Problem description -> Nothing but an exact repeat of the data, with pictures removed, belongs in the answer.

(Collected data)
--- START ---

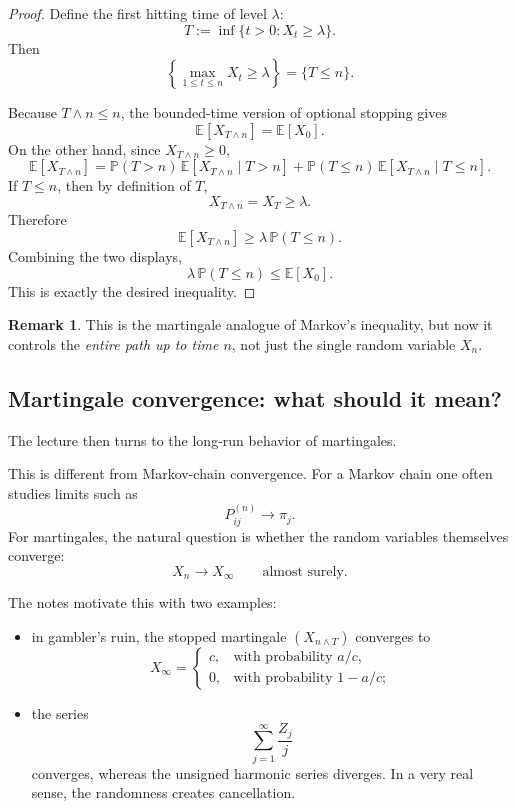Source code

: \documentclass[11pt]{article}
\theoremstyle{definition}
\newtheorem{remark}[theorem]{Remark}
\begin{document}
\begin{proof}
Define the first hitting time of level \(\lambda\):
\[
T:=\inf\{t>0:X_t\ge \lambda\}.
\]
Then
\[
\left\{\max_{1\le t\le n}X_t\ge \lambda\right\}=
\{T\le n\}.
\]

Because \(T\wedge n\le n\), the bounded-time version of optional stopping gives
\[
\mathbb E[X_{T\wedge n}]=\mathbb E[X_0].
\]
On the other hand, since \(X_{T\wedge n}\ge 0\),
\[
\mathbb E[X_{T\wedge n}]
=
\mathbb P(T>n)\,\mathbb E[X_{T\wedge n}\mid T>n]
+
\mathbb P(T\le n)\,\mathbb E[X_{T\wedge n}\mid T\le n].
\]
If \(T\le n\), then by definition of \(T\),
\[
X_{T\wedge n}=X_T\ge \lambda.
\]
Therefore
\[
\mathbb E[X_{T\wedge n}]\ge \lambda\,\mathbb P(T\le n).
\]
Combining the two displays,
\[
\lambda\,\mathbb P(T\le n)\le \mathbb E[X_0].
\]
This is exactly the desired inequality.
\end{proof}

\begin{remark}
This is the martingale analogue of Markov's inequality, but now it controls the \emph{entire path up to time \(n\)}, not just the single random variable \(X_n\).
\end{remark}

\subsection{Martingale convergence: what should it mean?}

The lecture then turns to the long-run behavior of martingales.

This is different from Markov-chain convergence. For a Markov chain one often studies limits such as
\[
P_{ij}^{(n)}\to \pi_j.
\]
For martingales, the natural question is whether the random variables themselves converge:
\[
X_n\to X_\infty
\qquad \text{almost surely.}
\]

The notes motivate this with two examples:
\begin{itemize}[leftmargin=2em]
    \item in gambler's ruin, the stopped martingale \((X_{n\wedge T})\) converges to
    \[
    X_\infty=
    \begin{cases}
    c, & \text{with probability } a/c,\\
    0, & \text{with probability } 1-a/c;
    \end{cases}
    \]
    \item the series
    \[
    \sum_{j=1}^{\infty}\frac{Z_j}{j}
    \]
    converges, whereas the unsigned harmonic series diverges. In a very real sense, the randomness creates cancellation.
\end{itemize}
\end{document}
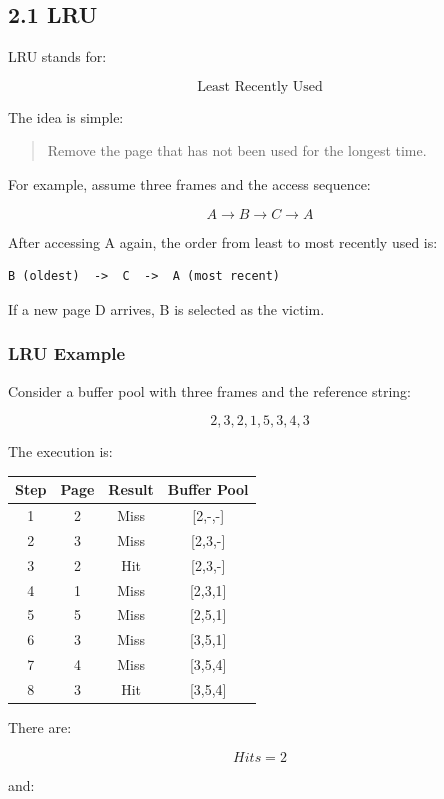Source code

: \documentclass[12pt,a4paper]{article}
\begin{document}
\subsection{2.1 LRU}

LRU stands for:

\[
\boxed{\text{Least Recently Used}}
\]

The idea is simple:

\begin{quote}
Remove the page that has not been used for the longest time.
\end{quote}

For example, assume three frames and the access sequence:

\[
A \rightarrow B \rightarrow C \rightarrow A
\]

After accessing A again, the order from least to most recently used is:

\begin{verbatim}
B (oldest)  ->  C  ->  A (most recent)
\end{verbatim}

If a new page D arrives, B is selected as the victim.

\subsubsection{LRU Example}

Consider a buffer pool with three frames and the reference string:

\[
2,3,2,1,5,3,4,3
\]

The execution is:

\begin{longtable}{c|c|c|c}
\toprule
Step & Page & Result & Buffer Pool \\
\midrule
1 & 2 & Miss & [2,-,-] \\
2 & 3 & Miss & [2,3,-] \\
3 & 2 & Hit & [2,3,-] \\
4 & 1 & Miss & [2,3,1] \\
5 & 5 & Miss & [2,5,1] \\
6 & 3 & Miss & [3,5,1] \\
7 & 4 & Miss & [3,5,4] \\
8 & 3 & Hit & [3,5,4] \\
\bottomrule
\end{longtable}

There are:

\[
Hits = 2
\]

and:
\end{document}
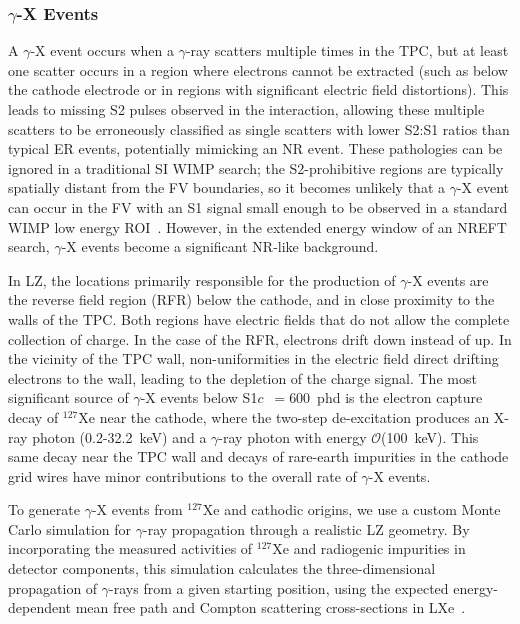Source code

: \documentclass[reprint, showpacs,
preprintnumbers,
amsmath,amssymb,
aps, floatfix,
superscriptaddress,
prd, nofootinbib]{revtex4-1}
\begin{document}
\subsubsection{\label{subsec:mssi}$\gamma$-X Events}
\par
A $\gamma$-X event occurs when a $\gamma$-ray scatters multiple times in the TPC, but at least one scatter occurs in a region where electrons cannot be extracted (such as below the cathode electrode or in regions with significant electric field distortions).
This leads to missing S2 pulses observed in the interaction, allowing these multiple scatters to be erroneously classified as single scatters with lower S2:S1 ratios than typical ER events, potentially mimicking an NR event. 
These pathologies can be ignored in a traditional SI WIMP search; the S2-prohibitive regions are typically spatially distant from the FV boundaries, so it becomes unlikely that a $\gamma$-X event can occur in the FV with an S1 signal small enough to be observed in a standard WIMP low energy ROI~\cite{LZ:SR1WS_2022}. 
However, in the extended energy window of an NREFT search, $\gamma$-X events become a significant NR-like background.
\par
In LZ, the locations primarily responsible for the production of $\gamma$-X events are the reverse field region (RFR) below the cathode, and in close proximity to the walls of the TPC.
Both regions have electric fields that do not allow the complete collection of charge.
In the case of the RFR, electrons drift down instead of up.
In the vicinity of the TPC wall, non-uniformities in the electric field direct drifting electrons to the wall, leading to the depletion of the charge signal.
The most significant source of $\gamma$-X events below S1$c$~$=600$~phd is the electron capture decay of $^{127}$Xe near the cathode, where the two-step de-excitation produces an X-ray photon (0.2-32.2~keV) and a $\gamma$-ray photon with energy $\mathcal{O}$(100~keV).
This same decay near the TPC wall and decays of rare-earth impurities in the cathode grid wires have minor contributions to the overall rate of $\gamma$-X events. 
\par
To generate $\gamma$-X events from $^{127}$Xe and cathodic origins, we use a custom Monte Carlo simulation for $\gamma$-ray propagation through a realistic LZ geometry.
By incorporating the measured activities of ${}^{127}$Xe and radiogenic impurities in detector components, this simulation calculates the three-dimensional propagation of $\gamma$-rays from a given starting position, using the expected energy-dependent mean free path and Compton scattering cross-sections in LXe~\cite{weinberg1995quantum, berger1998xcom}. 
\end{document}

--- END ---

Solution below ->
Source code

: \documentclass[11pt]{article}
\theoremstyle{definition}
\newtheorem{remark}[theorem]{Remark}
\begin{document}
\begin{proof}
Define the first hitting time of level \(\lambda\):
\[
T:=\inf\{t>0:X_t\ge \lambda\}.
\]
Then
\[
\left\{\max_{1\le t\le n}X_t\ge \lambda\right\}=
\{T\le n\}.
\]

Because \(T\wedge n\le n\), the bounded-time version of optional stopping gives
\[
\mathbb E[X_{T\wedge n}]=\mathbb E[X_0].
\]
On the other hand, since \(X_{T\wedge n}\ge 0\),
\[
\mathbb E[X_{T\wedge n}]
=
\mathbb P(T>n)\,\mathbb E[X_{T\wedge n}\mid T>n]
+
\mathbb P(T\le n)\,\mathbb E[X_{T\wedge n}\mid T\le n].
\]
If \(T\le n\), then by definition of \(T\),
\[
X_{T\wedge n}=X_T\ge \lambda.
\]
Therefore
\[
\mathbb E[X_{T\wedge n}]\ge \lambda\,\mathbb P(T\le n).
\]
Combining the two displays,
\[
\lambda\,\mathbb P(T\le n)\le \mathbb E[X_0].
\]
This is exactly the desired inequality.
\end{proof}

\begin{remark}
This is the martingale analogue of Markov's inequality, but now it controls the \emph{entire path up to time \(n\)}, not just the single random variable \(X_n\).
\end{remark}

\subsection{Martingale convergence: what should it mean?}

The lecture then turns to the long-run behavior of martingales.

This is different from Markov-chain convergence. For a Markov chain one often studies limits such as
\[
P_{ij}^{(n)}\to \pi_j.
\]
For martingales, the natural question is whether the random variables themselves converge:
\[
X_n\to X_\infty
\qquad \text{almost surely.}
\]

The notes motivate this with two examples:
\begin{itemize}[leftmargin=2em]
    \item in gambler's ruin, the stopped martingale \((X_{n\wedge T})\) converges to
    \[
    X_\infty=
    \begin{cases}
    c, & \text{with probability } a/c,\\
    0, & \text{with probability } 1-a/c;
    \end{cases}
    \]
    \item the series
    \[
    \sum_{j=1}^{\infty}\frac{Z_j}{j}
    \]
    converges, whereas the unsigned harmonic series diverges. In a very real sense, the randomness creates cancellation.
\end{itemize}
\end{document}
Source code

: \documentclass[12pt,a4paper]{article}
\begin{document}
\subsection{2.1 LRU}

LRU stands for:

\[
\boxed{\text{Least Recently Used}}
\]

The idea is simple:

\begin{quote}
Remove the page that has not been used for the longest time.
\end{quote}

For example, assume three frames and the access sequence:

\[
A \rightarrow B \rightarrow C \rightarrow A
\]

After accessing A again, the order from least to most recently used is:

\begin{verbatim}
B (oldest)  ->  C  ->  A (most recent)
\end{verbatim}

If a new page D arrives, B is selected as the victim.

\subsubsection{LRU Example}

Consider a buffer pool with three frames and the reference string:

\[
2,3,2,1,5,3,4,3
\]

The execution is:

\begin{longtable}{c|c|c|c}
\toprule
Step & Page & Result & Buffer Pool \\
\midrule
1 & 2 & Miss & [2,-,-] \\
2 & 3 & Miss & [2,3,-] \\
3 & 2 & Hit & [2,3,-] \\
4 & 1 & Miss & [2,3,1] \\
5 & 5 & Miss & [2,5,1] \\
6 & 3 & Miss & [3,5,1] \\
7 & 4 & Miss & [3,5,4] \\
8 & 3 & Hit & [3,5,4] \\
\bottomrule
\end{longtable}

There are:

\[
Hits = 2
\]

and:
\end{document}
Source code

: \documentclass[reprint, showpacs,
preprintnumbers,
amsmath,amssymb,
aps, floatfix,
superscriptaddress,
prd, nofootinbib]{revtex4-1}
\begin{document}
\subsubsection{\label{subsec:mssi}$\gamma$-X Events}
\par
A $\gamma$-X event occurs when a $\gamma$-ray scatters multiple times in the TPC, but at least one scatter occurs in a region where electrons cannot be extracted (such as below the cathode electrode or in regions with significant electric field distortions).
This leads to missing S2 pulses observed in the interaction, allowing these multiple scatters to be erroneously classified as single scatters with lower S2:S1 ratios than typical ER events, potentially mimicking an NR event. 
These pathologies can be ignored in a traditional SI WIMP search; the S2-prohibitive regions are typically spatially distant from the FV boundaries, so it becomes unlikely that a $\gamma$-X event can occur in the FV with an S1 signal small enough to be observed in a standard WIMP low energy ROI~\cite{LZ:SR1WS_2022}. 
However, in the extended energy window of an NREFT search, $\gamma$-X events become a significant NR-like background.
\par
In LZ, the locations primarily responsible for the production of $\gamma$-X events are the reverse field region (RFR) below the cathode, and in close proximity to the walls of the TPC.
Both regions have electric fields that do not allow the complete collection of charge.
In the case of the RFR, electrons drift down instead of up.
In the vicinity of the TPC wall, non-uniformities in the electric field direct drifting electrons to the wall, leading to the depletion of the charge signal.
The most significant source of $\gamma$-X events below S1$c$~$=600$~phd is the electron capture decay of $^{127}$Xe near the cathode, where the two-step de-excitation produces an X-ray photon (0.2-32.2~keV) and a $\gamma$-ray photon with energy $\mathcal{O}$(100~keV).
This same decay near the TPC wall and decays of rare-earth impurities in the cathode grid wires have minor contributions to the overall rate of $\gamma$-X events. 
\par
To generate $\gamma$-X events from $^{127}$Xe and cathodic origins, we use a custom Monte Carlo simulation for $\gamma$-ray propagation through a realistic LZ geometry.
By incorporating the measured activities of ${}^{127}$Xe and radiogenic impurities in detector components, this simulation calculates the three-dimensional propagation of $\gamma$-rays from a given starting position, using the expected energy-dependent mean free path and Compton scattering cross-sections in LXe~\cite{weinberg1995quantum, berger1998xcom}. 
\end{document}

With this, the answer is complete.